Dataset:

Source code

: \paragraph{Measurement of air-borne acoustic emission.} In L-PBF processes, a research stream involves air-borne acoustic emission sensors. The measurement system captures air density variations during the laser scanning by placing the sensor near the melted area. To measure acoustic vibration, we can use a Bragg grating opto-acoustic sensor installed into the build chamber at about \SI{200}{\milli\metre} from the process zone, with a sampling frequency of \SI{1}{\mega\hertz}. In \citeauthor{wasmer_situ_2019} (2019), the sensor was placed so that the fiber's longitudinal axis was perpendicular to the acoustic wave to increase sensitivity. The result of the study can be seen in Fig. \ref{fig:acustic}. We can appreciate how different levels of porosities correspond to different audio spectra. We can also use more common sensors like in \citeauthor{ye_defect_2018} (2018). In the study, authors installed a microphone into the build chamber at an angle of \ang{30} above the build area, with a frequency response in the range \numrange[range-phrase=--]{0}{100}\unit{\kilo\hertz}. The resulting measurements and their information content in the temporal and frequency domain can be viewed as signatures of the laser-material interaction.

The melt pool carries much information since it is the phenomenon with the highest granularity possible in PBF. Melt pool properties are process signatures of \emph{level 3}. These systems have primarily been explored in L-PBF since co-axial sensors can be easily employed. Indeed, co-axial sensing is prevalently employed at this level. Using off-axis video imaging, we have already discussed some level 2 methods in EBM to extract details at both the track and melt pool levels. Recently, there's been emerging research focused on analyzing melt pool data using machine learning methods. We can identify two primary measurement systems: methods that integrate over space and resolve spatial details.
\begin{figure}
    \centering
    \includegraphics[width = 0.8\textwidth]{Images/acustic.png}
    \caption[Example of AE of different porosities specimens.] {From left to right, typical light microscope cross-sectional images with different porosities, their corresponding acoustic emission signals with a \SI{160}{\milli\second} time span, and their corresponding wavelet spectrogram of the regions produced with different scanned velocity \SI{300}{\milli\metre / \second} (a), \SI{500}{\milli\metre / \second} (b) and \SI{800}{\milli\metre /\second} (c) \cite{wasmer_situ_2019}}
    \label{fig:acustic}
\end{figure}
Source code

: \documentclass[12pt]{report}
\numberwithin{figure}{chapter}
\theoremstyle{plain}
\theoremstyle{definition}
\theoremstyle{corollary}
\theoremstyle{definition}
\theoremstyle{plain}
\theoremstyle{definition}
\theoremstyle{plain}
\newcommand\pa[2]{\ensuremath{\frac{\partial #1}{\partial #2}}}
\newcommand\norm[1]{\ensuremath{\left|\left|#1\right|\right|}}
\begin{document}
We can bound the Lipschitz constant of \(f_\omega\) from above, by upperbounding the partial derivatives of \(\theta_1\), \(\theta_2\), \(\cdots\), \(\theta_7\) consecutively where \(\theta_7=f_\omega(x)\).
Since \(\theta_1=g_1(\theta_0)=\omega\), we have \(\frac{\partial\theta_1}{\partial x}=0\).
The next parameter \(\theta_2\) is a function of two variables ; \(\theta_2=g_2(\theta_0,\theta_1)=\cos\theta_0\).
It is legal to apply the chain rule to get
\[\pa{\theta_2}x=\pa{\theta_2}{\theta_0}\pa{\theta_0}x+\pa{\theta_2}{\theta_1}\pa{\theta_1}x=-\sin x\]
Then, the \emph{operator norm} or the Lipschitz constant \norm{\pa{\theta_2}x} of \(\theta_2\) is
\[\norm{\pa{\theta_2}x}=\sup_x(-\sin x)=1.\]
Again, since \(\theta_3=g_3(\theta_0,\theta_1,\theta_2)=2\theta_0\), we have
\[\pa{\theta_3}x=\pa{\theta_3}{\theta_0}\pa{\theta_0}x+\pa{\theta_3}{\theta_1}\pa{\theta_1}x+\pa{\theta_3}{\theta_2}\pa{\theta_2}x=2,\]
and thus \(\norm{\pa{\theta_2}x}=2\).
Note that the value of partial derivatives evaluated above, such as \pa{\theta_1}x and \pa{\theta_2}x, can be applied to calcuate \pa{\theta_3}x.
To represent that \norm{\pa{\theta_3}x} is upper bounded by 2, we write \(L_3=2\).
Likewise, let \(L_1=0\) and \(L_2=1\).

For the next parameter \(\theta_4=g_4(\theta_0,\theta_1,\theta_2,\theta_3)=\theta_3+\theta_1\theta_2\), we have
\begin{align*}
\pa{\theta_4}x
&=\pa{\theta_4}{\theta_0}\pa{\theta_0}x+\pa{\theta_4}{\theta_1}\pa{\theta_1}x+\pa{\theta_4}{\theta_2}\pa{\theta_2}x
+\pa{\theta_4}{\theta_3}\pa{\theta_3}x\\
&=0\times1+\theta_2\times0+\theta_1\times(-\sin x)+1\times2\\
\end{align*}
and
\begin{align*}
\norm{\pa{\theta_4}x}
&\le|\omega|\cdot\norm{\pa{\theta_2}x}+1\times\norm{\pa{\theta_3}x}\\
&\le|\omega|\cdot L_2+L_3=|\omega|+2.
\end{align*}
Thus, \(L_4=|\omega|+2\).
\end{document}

What is required: Search the data above and return each line in which "begin" occurs.

Answer to this task:
\begin{figure}
\begin{document}
\begin{align*}
\begin{align*}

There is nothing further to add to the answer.